Hamza Howidy hat gegen die Hamas demonstriert. Der internationalen Pro-Palästina-Bewegung wirft er Verherrlichung der Islamisten vor.

„Wir wollen leben“, steht auf dem Schild. Palästinenser demonstrieren im Sommer 2023 im Süden des Gazastreifens gegen die Hamas Foto: ap/picture alliance
Konstantin Nowotny
Interview von Konstantin Nowotny

Hamza Howidy ist 26 und wurde in Gaza geboren. Er studierte an der ­Islamischen Universität in Gaza. Erstmals nahm er 2019 an Protesten teil, die sich gegen schlechte Lebensbedingungen im Gazastreifen und die ­Herrschaft der Hamas richteten. Nachdem er 2023 nach weiteren Protesten verhaftet wurde, verließ er seinen Geburtsort. Wegen seiner Kritik an der Hamas wurde er mehrfach angegriffen und bedroht. Derzeit befindet er sich in einer Geflüchtetenunterkunft in Deutschland.

wochentaz: Herr Howidy, 2019 haben Sie an den „We want to live-Protesten im Gazastreifen teilgenommen. Worum ging es bei diesen Protesten?

Hamza Howidy: Ich sollte 2019 mein Studium abschließen, also habe ich meine Zukunft zu planen begonnen und mich für Jobs beworben. Aber die wirtschaftlichen Bedingungen waren wirklich schlecht, und die Hamas verfolgte eine Politik, die nur Hamas-Mitglieder im öffentlichen Dienst vorsah, nicht Leute wie mich – ganz zu schweigen von der massiven Korruption. Die Menschen wollten die Hamas stürzen, aber wir waren nicht mutig genug, das öffentlich zu sagen, also versteckten wir uns hinter dem Slogan „Wir wollen leben“. Wir forderten angemessene Lebensbedingungen, mehr Arbeitsplätze – und Wahlen. Denn Wahlen gab es in Palästina nur ein einziges Mal, im Jahr 2006. Wir gingen auf die Straße, aber nach 20, 30 Minuten wurden wir von Hamas-Milizen angegriffen. Ich wurde von einem Hamas-Mann direkt neben mir festgehalten, der undercover unterwegs war. Wir wurden verhaftet und nach Dschabalia im nördlichen Gazastreifen gebracht. Ich war drei Wochen dort und wurde gefoltert, meine Familie konnte das Bestechungsgeld zahlen. Wer das Geld nicht hatte, blieb monatelang dort.

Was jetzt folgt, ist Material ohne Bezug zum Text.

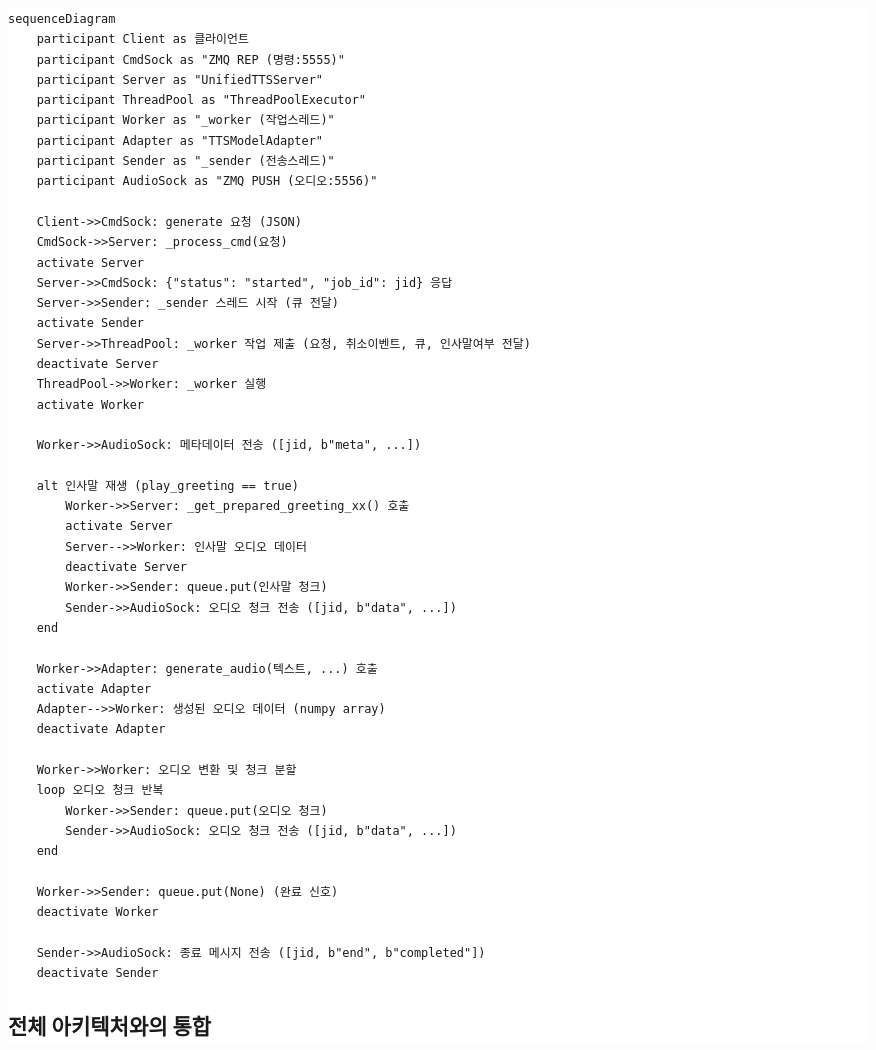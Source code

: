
 ```mermaid
sequenceDiagram
    participant Client as 클라이언트
    participant CmdSock as "ZMQ REP (명령:5555)"
    participant Server as "UnifiedTTSServer"
    participant ThreadPool as "ThreadPoolExecutor"
    participant Worker as "_worker (작업스레드)"
    participant Adapter as "TTSModelAdapter"
    participant Sender as "_sender (전송스레드)"
    participant AudioSock as "ZMQ PUSH (오디오:5556)"

    Client->>CmdSock: generate 요청 (JSON)
    CmdSock->>Server: _process_cmd(요청)
    activate Server
    Server->>CmdSock: {"status": "started", "job_id": jid} 응답
    Server->>Sender: _sender 스레드 시작 (큐 전달)
    activate Sender
    Server->>ThreadPool: _worker 작업 제출 (요청, 취소이벤트, 큐, 인사말여부 전달)
    deactivate Server
    ThreadPool->>Worker: _worker 실행
    activate Worker

    Worker->>AudioSock: 메타데이터 전송 ([jid, b"meta", ...])

    alt 인사말 재생 (play_greeting == true)
        Worker->>Server: _get_prepared_greeting_xx() 호출
        activate Server
        Server-->>Worker: 인사말 오디오 데이터
        deactivate Server
        Worker->>Sender: queue.put(인사말 청크)
        Sender->>AudioSock: 오디오 청크 전송 ([jid, b"data", ...])
    end

    Worker->>Adapter: generate_audio(텍스트, ...) 호출
    activate Adapter
    Adapter-->>Worker: 생성된 오디오 데이터 (numpy array)
    deactivate Adapter

    Worker->>Worker: 오디오 변환 및 청크 분할
    loop 오디오 청크 반복
        Worker->>Sender: queue.put(오디오 청크)
        Sender->>AudioSock: 오디오 청크 전송 ([jid, b"data", ...])
    end

    Worker->>Sender: queue.put(None) (완료 신호)
    deactivate Worker

    Sender->>AudioSock: 종료 메시지 전송 ([jid, b"end", b"completed"])
    deactivate Sender
```

## 전체 아키텍처와의 통합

Haben Sie Solidarität erfahren?

Als wir freikamen, waren wir schockiert, weil niemand unsere Frei­lassung gefordert hatte. Wir hatten nicht erwartet, dass Menschenrechts­organisationen, die Palästinensische Autonomiebehörde oder die arabischen Länder uns so im Stich lassen würden. Deshalb warteten wir viele Jahre, bis wir im Juni 2023 erneut protestierten.

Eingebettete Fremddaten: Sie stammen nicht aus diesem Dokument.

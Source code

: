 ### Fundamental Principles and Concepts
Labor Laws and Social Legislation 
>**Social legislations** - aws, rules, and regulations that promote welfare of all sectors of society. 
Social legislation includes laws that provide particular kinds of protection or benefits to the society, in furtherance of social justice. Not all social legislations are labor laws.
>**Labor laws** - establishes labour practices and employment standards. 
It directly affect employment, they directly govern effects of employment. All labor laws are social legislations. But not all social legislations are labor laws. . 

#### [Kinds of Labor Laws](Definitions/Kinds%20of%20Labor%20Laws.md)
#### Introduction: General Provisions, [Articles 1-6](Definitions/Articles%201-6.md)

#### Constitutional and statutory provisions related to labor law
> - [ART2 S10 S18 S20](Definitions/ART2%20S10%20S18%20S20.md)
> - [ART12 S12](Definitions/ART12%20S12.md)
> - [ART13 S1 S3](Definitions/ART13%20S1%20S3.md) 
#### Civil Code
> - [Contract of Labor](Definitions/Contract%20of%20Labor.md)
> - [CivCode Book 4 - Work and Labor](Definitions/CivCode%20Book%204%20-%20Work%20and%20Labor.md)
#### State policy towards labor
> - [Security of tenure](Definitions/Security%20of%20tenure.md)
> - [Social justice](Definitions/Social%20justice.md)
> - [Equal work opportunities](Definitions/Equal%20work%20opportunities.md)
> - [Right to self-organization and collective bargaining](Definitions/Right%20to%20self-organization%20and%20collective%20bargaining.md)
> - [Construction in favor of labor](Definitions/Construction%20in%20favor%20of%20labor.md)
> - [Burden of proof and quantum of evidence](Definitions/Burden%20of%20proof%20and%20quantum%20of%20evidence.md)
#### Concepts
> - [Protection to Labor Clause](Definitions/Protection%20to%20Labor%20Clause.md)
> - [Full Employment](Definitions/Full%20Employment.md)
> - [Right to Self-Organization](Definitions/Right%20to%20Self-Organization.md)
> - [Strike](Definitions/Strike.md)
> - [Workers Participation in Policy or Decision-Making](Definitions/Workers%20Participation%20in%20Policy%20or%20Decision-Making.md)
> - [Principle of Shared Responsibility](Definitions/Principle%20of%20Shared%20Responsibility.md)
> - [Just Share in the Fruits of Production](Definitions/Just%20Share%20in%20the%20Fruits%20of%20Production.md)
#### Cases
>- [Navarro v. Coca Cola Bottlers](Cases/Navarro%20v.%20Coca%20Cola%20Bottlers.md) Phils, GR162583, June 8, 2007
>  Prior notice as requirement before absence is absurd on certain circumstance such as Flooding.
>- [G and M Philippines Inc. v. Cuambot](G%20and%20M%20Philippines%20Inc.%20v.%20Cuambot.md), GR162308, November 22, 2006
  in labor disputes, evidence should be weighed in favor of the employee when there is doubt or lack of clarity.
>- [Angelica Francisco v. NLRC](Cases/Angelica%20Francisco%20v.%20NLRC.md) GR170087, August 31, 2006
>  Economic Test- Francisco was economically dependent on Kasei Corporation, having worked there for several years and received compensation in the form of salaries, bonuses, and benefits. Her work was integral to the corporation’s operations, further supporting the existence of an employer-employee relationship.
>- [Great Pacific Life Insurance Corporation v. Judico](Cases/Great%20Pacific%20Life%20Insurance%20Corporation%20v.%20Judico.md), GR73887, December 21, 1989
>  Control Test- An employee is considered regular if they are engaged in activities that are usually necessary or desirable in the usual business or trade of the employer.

Kurz bevor Israel infolge des Angriffs der Hamas am 7. Oktober in den Gazastreifen einrückte, haben Sie Gaza verlassen. Warum?

Ich hatte die Hoffnung verloren. Nachdem ich zum zweiten Mal an den „We want to live“-Demonstrationen teilgenommen hatte, wurde ich erneut verhaftet und gefoltert. Es gab wieder keinerlei Medienberichterstattung oder gar einen Aufruf zur Freilassung. Also bewarb ich mich um ein türkisches Visum, verließ Gaza durch den Übergang in Rafah nach Ägypten, kam dann von Ägypten in die Türkei, von der Türkei mit einem Flüchtlingsschiff nach Griechenland und von Griechenland nach Deutschland.

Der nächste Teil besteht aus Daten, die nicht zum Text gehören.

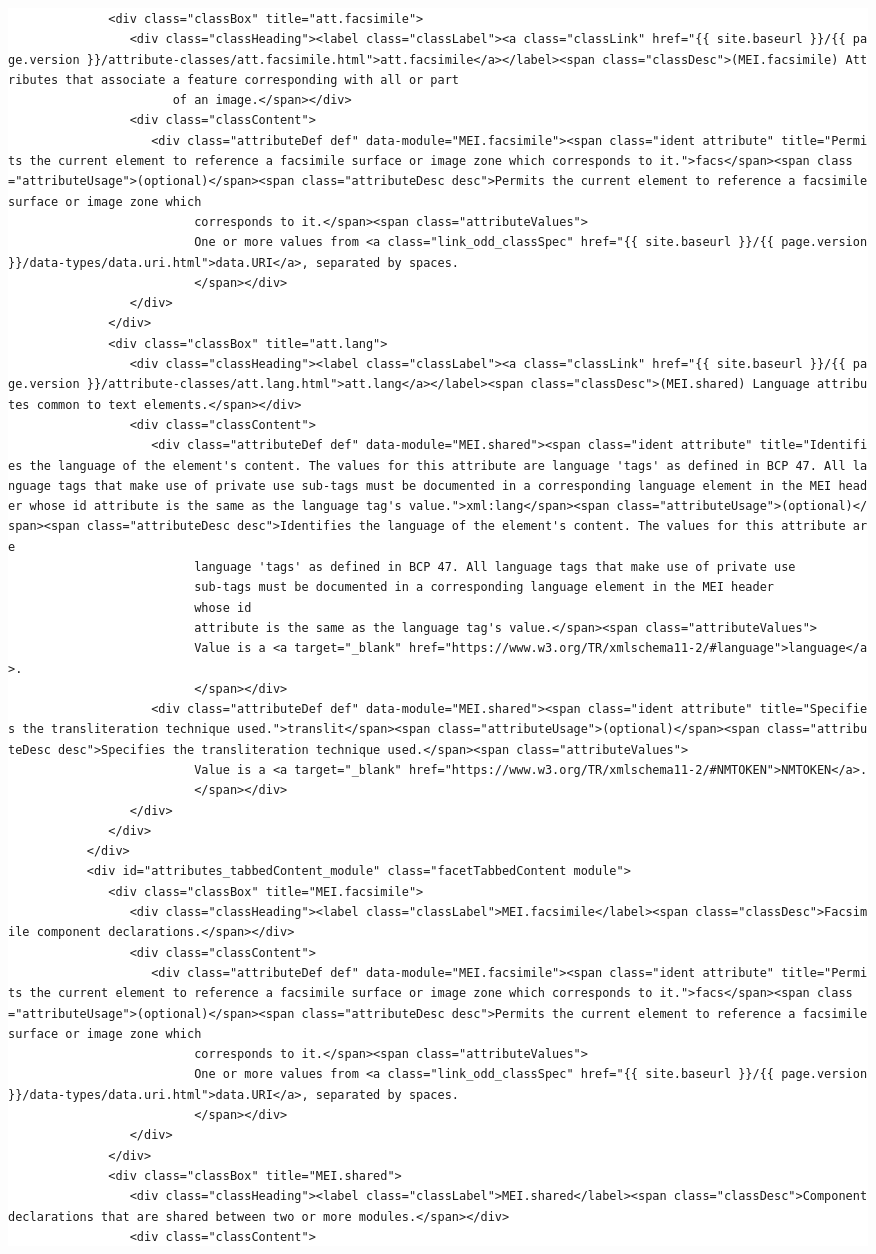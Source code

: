                   <div class="classBox" title="att.facsimile">
                     <div class="classHeading"><label class="classLabel"><a class="classLink" href="{{ site.baseurl }}/{{ page.version }}/attribute-classes/att.facsimile.html">att.facsimile</a></label><span class="classDesc">(MEI.facsimile) Attributes that associate a feature corresponding with all or part
                           of an image.</span></div>
                     <div class="classContent">
                        <div class="attributeDef def" data-module="MEI.facsimile"><span class="ident attribute" title="Permits the current element to reference a facsimile surface or image zone which corresponds to it.">facs</span><span class="attributeUsage">(optional)</span><span class="attributeDesc desc">Permits the current element to reference a facsimile surface or image zone which
                              corresponds to it.</span><span class="attributeValues">
                              One or more values from <a class="link_odd_classSpec" href="{{ site.baseurl }}/{{ page.version }}/data-types/data.uri.html">data.URI</a>, separated by spaces.
                              </span></div>
                     </div>
                  </div>
                  <div class="classBox" title="att.lang">
                     <div class="classHeading"><label class="classLabel"><a class="classLink" href="{{ site.baseurl }}/{{ page.version }}/attribute-classes/att.lang.html">att.lang</a></label><span class="classDesc">(MEI.shared) Language attributes common to text elements.</span></div>
                     <div class="classContent">
                        <div class="attributeDef def" data-module="MEI.shared"><span class="ident attribute" title="Identifies the language of the element's content. The values for this attribute are language 'tags' as defined in BCP 47. All language tags that make use of private use sub-tags must be documented in a corresponding language element in the MEI header whose id attribute is the same as the language tag's value.">xml:lang</span><span class="attributeUsage">(optional)</span><span class="attributeDesc desc">Identifies the language of the element's content. The values for this attribute are
                              language 'tags' as defined in BCP 47. All language tags that make use of private use
                              sub-tags must be documented in a corresponding language element in the MEI header
                              whose id
                              attribute is the same as the language tag's value.</span><span class="attributeValues">
                              Value is a <a target="_blank" href="https://www.w3.org/TR/xmlschema11-2/#language">language</a>.
                              </span></div>
                        <div class="attributeDef def" data-module="MEI.shared"><span class="ident attribute" title="Specifies the transliteration technique used.">translit</span><span class="attributeUsage">(optional)</span><span class="attributeDesc desc">Specifies the transliteration technique used.</span><span class="attributeValues">
                              Value is a <a target="_blank" href="https://www.w3.org/TR/xmlschema11-2/#NMTOKEN">NMTOKEN</a>.
                              </span></div>
                     </div>
                  </div>
               </div>
               <div id="attributes_tabbedContent_module" class="facetTabbedContent module">
                  <div class="classBox" title="MEI.facsimile">
                     <div class="classHeading"><label class="classLabel">MEI.facsimile</label><span class="classDesc">Facsimile component declarations.</span></div>
                     <div class="classContent">
                        <div class="attributeDef def" data-module="MEI.facsimile"><span class="ident attribute" title="Permits the current element to reference a facsimile surface or image zone which corresponds to it.">facs</span><span class="attributeUsage">(optional)</span><span class="attributeDesc desc">Permits the current element to reference a facsimile surface or image zone which
                              corresponds to it.</span><span class="attributeValues">
                              One or more values from <a class="link_odd_classSpec" href="{{ site.baseurl }}/{{ page.version }}/data-types/data.uri.html">data.URI</a>, separated by spaces.
                              </span></div>
                     </div>
                  </div>
                  <div class="classBox" title="MEI.shared">
                     <div class="classHeading"><label class="classLabel">MEI.shared</label><span class="classDesc">Component declarations that are shared between two or more modules.</span></div>
                     <div class="classContent">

Haben Sie Kontakt zu Freunden und Familienangehörigen, die noch in Gaza sind? Wie ist ihre Situation?

Ja, ich spreche ein- bis zweimal pro Woche mit ihnen. Die Situation dort lässt sich nicht mit Worten beschreiben. Sie leiden unter dem Mangel an Nahrung und Wasser, unter dem ständigen Bombardement, unter der Vertreibung. Ihre Häuser, Schulen, Krankenhäuser, alles ist zerstört. Sie schlafen buchstäblich in Zelten auf der Straße. Es ist schrecklich.

Wie denkt die Öffentlichkeit in Gaza heute über die Hamas?

Vor dem Krieg haben die Menschen zwischen der Hamas als politischer Bewegung und der Hamas als Widerstandsbewegung unterschieden. Als politische Bewegung mochte in Gaza niemand die Hamas, weil sie ständig versagt hat und die Menschen darüber total verärgert waren. Aber was das Narrativ des Widerstands angeht, haben die Menschen leider daran geglaubt. Sie glaubten, dass die Hamas sie vor dem „großen Feind“, oder wie auch immer sie es nennen, beschützt. Das war das Szenario vor dem 7. Oktober. In der Zwischenzeit haben die Leute verstanden, wie die Hamas die Palästinenser manipuliert und benutzt, sei es als menschlicher Schutzschild oder zur Finanzierung ihrer Bankkonten. Mittlerweile haben sogar Hamas-Offizielle öffentlich eingestanden dass mindestens 50 Prozent der Bevölkerung im Gazastreifen die Hamas nicht will. Inzwischen nehme ich an, dass die Mehrheit die Hamas nicht will.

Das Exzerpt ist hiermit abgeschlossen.